J.C. Penney To Shed 29% of Stores Amid Retail Reckoning

The iconic department store chain plans to slim down its footprint after filing for bankruptcy last week.
JCPenney Valdosta in Georgia. Image courtesy of Michael Rivera via Wikimedia Commons

J.C. Penney plans to close 242 unproductive stores, or more than a quarter of its 846 locations, the century-old American retailer disclosed on Monday after filing for bankruptcy last week. According to a presentation filed with the U.S. Securities and Exchange Commission, the company expects to close 192 stores during the current fiscal year, which ends in February 2021, and another 50 in the next fiscal year.

The 604 remaining stores represent the most profitable and highest sales-generating stores in the network, leaving the troubled department store chain with a leaner and more resilient fleet. The company said it would enhance its e-commerce offerings and fulfillment options as part of its adaptation to changing times, noting that it rolled out contact-free curbside pickup in early March in response to the pandemic.

READ ALSO: Macy’s Starts Reopening Amid Department Store Woes

An intriguing twist emerged on Monday in a report that Amazon may be considering acquiring at least part of the chain. An unidentified source told WWD that a dialogue between the two companies is under way and added that Amazon may view J.C Penney as part of its strategy to grow its apparel business. 

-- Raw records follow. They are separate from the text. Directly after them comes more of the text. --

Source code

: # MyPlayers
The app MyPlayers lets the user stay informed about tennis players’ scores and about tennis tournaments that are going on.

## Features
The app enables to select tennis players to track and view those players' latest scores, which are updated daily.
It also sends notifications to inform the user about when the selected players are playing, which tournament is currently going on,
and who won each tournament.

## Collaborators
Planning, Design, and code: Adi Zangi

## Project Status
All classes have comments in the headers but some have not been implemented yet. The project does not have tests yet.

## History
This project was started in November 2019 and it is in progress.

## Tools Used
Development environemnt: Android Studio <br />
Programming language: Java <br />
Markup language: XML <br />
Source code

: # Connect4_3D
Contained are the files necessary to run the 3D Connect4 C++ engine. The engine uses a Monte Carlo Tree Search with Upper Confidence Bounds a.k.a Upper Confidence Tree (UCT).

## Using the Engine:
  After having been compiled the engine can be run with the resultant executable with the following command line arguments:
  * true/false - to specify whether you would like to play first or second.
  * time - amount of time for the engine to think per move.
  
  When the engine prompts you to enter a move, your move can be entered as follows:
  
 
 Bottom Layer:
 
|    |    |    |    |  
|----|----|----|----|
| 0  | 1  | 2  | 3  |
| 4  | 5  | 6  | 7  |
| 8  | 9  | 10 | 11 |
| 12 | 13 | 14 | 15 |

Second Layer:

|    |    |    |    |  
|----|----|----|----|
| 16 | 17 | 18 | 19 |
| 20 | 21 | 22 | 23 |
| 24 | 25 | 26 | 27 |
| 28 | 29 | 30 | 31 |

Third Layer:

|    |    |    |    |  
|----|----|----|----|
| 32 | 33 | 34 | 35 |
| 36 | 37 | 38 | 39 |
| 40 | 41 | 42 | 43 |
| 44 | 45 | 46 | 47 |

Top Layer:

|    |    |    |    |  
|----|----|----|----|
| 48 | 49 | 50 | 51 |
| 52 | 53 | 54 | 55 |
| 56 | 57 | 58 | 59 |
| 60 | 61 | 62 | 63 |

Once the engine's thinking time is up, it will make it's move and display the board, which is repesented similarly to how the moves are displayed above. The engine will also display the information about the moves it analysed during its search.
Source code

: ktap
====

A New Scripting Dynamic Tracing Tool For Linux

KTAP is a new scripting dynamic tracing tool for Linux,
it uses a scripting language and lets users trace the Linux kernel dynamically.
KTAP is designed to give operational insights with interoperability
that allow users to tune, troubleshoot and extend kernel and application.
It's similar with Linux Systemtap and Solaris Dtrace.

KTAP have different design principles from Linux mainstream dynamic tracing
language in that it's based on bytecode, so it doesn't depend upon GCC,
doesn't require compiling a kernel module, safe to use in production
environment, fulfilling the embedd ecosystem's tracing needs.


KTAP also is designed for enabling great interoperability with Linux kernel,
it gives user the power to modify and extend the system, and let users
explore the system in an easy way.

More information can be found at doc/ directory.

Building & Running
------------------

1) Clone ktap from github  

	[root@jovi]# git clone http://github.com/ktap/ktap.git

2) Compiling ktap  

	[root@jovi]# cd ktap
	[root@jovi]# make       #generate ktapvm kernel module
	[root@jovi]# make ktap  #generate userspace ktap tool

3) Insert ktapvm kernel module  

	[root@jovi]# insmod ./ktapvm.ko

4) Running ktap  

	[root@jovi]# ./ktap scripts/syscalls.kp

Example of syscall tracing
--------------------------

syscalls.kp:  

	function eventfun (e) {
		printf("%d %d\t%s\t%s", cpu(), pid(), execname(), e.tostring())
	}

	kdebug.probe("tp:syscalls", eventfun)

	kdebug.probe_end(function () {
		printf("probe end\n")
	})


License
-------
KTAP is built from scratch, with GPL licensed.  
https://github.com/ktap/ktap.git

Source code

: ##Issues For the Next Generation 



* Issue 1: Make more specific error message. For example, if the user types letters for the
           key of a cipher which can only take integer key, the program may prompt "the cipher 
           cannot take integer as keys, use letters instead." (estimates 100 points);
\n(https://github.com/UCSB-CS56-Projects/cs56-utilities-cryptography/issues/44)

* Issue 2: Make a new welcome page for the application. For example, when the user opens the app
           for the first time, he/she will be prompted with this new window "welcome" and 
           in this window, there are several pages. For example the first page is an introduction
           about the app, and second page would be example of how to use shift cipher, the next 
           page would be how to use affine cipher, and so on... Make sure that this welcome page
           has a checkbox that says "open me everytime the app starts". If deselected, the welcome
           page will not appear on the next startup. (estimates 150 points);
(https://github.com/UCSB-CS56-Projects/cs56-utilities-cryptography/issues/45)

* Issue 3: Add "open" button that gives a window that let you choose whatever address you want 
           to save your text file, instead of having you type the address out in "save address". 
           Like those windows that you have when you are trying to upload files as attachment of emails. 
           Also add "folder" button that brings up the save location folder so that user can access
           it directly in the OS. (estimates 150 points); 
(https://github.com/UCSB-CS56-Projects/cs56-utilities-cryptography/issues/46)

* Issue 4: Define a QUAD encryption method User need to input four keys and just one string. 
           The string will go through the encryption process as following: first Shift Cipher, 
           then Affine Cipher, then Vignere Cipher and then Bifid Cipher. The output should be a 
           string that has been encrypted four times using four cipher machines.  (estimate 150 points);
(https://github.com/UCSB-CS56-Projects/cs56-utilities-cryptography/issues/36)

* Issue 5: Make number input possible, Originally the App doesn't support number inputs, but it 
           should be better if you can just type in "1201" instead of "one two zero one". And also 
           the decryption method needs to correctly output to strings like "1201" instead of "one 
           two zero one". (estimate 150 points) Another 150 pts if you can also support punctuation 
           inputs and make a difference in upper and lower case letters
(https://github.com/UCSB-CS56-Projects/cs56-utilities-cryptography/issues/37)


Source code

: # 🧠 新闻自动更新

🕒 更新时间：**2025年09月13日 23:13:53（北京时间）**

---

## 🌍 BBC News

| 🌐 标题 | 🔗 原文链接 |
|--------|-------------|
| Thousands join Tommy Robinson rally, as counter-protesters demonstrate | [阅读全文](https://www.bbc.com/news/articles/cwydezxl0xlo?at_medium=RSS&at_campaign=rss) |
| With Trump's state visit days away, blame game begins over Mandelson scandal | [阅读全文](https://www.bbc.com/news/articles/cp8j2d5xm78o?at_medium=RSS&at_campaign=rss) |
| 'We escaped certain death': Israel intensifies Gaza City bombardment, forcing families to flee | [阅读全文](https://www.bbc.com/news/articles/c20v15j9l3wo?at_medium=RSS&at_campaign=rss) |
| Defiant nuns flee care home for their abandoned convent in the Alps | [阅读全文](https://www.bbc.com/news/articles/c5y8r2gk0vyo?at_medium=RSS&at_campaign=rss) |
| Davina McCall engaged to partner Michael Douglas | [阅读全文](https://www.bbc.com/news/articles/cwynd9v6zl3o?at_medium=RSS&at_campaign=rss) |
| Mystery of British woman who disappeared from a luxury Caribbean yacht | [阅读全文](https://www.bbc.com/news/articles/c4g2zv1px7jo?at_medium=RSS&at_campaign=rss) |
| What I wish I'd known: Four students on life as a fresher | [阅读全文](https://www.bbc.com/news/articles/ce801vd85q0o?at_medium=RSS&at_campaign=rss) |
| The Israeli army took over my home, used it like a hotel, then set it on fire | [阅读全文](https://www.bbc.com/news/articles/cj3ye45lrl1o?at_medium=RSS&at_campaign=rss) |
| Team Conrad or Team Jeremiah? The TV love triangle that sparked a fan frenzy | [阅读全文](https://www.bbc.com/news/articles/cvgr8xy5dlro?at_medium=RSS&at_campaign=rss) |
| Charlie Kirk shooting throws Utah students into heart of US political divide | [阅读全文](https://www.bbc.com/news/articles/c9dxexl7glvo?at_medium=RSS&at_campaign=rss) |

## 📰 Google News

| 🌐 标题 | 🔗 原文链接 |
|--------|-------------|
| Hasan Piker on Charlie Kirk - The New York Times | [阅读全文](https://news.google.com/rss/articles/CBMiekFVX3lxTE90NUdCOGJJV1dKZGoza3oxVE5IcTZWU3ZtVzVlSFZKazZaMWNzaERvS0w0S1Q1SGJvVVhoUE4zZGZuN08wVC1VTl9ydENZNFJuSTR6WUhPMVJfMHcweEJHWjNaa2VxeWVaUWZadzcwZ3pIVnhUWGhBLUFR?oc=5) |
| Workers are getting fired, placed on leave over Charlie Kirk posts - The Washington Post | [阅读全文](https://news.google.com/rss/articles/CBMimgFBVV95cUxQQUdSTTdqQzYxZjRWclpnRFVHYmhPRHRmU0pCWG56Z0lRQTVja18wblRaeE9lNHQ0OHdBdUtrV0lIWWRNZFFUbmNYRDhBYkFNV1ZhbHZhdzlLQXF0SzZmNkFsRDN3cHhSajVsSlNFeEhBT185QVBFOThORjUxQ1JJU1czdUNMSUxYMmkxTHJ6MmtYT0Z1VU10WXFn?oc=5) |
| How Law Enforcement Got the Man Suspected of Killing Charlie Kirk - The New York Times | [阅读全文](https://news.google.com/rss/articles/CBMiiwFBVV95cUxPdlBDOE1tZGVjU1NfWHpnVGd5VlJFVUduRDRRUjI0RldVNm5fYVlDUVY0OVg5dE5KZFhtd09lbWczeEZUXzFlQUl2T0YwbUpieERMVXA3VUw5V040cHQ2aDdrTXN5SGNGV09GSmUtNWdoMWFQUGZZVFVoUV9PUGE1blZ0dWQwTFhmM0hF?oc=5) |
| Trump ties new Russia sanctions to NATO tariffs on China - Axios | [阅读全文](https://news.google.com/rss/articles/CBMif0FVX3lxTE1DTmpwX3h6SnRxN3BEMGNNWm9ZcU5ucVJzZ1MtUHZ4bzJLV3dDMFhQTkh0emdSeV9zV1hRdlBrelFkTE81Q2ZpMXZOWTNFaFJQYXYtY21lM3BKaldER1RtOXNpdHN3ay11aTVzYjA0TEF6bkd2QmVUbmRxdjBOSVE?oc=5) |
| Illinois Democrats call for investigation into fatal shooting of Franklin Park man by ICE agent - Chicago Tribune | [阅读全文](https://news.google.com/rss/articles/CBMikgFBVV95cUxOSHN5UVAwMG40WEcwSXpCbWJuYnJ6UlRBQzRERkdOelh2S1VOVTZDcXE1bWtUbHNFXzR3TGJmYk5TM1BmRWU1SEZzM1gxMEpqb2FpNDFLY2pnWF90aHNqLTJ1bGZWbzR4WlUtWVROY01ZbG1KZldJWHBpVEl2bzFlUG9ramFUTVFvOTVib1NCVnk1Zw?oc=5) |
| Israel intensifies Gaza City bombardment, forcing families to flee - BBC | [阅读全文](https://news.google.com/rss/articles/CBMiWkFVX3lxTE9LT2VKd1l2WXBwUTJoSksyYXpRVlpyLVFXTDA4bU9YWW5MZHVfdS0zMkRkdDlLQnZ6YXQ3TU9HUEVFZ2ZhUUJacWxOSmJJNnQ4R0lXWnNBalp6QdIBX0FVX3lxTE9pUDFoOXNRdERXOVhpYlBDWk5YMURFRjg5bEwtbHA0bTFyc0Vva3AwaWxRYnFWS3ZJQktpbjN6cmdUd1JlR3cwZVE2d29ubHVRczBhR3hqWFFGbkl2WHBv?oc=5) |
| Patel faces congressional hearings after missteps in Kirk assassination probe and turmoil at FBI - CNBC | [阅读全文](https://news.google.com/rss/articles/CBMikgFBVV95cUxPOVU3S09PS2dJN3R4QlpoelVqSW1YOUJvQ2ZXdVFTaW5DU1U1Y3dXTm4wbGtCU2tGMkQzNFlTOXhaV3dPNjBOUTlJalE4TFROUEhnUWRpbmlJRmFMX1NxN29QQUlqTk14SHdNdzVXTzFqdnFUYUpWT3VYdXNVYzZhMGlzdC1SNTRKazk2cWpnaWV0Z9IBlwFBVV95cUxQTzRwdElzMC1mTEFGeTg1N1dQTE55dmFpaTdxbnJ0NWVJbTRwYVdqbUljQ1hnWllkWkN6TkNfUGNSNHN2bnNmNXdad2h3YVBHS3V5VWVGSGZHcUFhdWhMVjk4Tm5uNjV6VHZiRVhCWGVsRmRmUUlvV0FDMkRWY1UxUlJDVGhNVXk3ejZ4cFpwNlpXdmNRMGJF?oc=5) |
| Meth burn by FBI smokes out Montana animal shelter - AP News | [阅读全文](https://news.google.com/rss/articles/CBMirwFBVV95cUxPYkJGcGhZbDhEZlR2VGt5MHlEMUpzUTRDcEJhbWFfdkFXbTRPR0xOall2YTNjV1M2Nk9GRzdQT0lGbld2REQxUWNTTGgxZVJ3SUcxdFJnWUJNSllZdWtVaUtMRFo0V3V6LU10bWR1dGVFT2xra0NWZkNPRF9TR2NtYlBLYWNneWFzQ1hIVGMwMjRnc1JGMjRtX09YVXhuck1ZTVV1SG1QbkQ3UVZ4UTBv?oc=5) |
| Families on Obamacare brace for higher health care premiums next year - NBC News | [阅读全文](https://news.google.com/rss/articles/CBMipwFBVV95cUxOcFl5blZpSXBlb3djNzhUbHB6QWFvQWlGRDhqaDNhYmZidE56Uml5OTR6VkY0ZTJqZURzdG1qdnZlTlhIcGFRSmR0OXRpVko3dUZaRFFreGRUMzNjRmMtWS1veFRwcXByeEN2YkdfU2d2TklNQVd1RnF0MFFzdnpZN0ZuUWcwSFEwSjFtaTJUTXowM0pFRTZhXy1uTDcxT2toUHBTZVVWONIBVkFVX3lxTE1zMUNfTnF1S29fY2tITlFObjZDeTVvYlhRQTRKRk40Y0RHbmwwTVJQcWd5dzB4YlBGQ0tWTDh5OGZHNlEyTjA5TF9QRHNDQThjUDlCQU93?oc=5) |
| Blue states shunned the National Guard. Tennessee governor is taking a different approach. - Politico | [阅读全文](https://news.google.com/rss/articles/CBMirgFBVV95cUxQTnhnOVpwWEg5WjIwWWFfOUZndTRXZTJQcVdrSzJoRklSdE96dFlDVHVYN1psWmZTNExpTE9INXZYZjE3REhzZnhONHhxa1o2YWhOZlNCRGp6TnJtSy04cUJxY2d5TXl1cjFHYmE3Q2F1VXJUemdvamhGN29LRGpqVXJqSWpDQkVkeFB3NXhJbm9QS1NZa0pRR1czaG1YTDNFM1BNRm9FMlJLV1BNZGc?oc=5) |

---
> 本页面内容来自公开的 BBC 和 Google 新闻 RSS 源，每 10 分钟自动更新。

J.C. Penney’s planned right-sizing represents the latest blow to the department store sector, already struggling with slumping sales and large debt burdens before coronavirus plunged American retailers into crisis. The Plano, Texas-based company last Friday became the fourth major retailer to file for bankruptcy in May, after J.Crew Group, Nieman Marcus Group and Stage Stores.

“Ultimately, the future is one with far fewer department stores,” said Neil Saunders, managing director of GlobalData Retail, in an email to Commercial Property Executive.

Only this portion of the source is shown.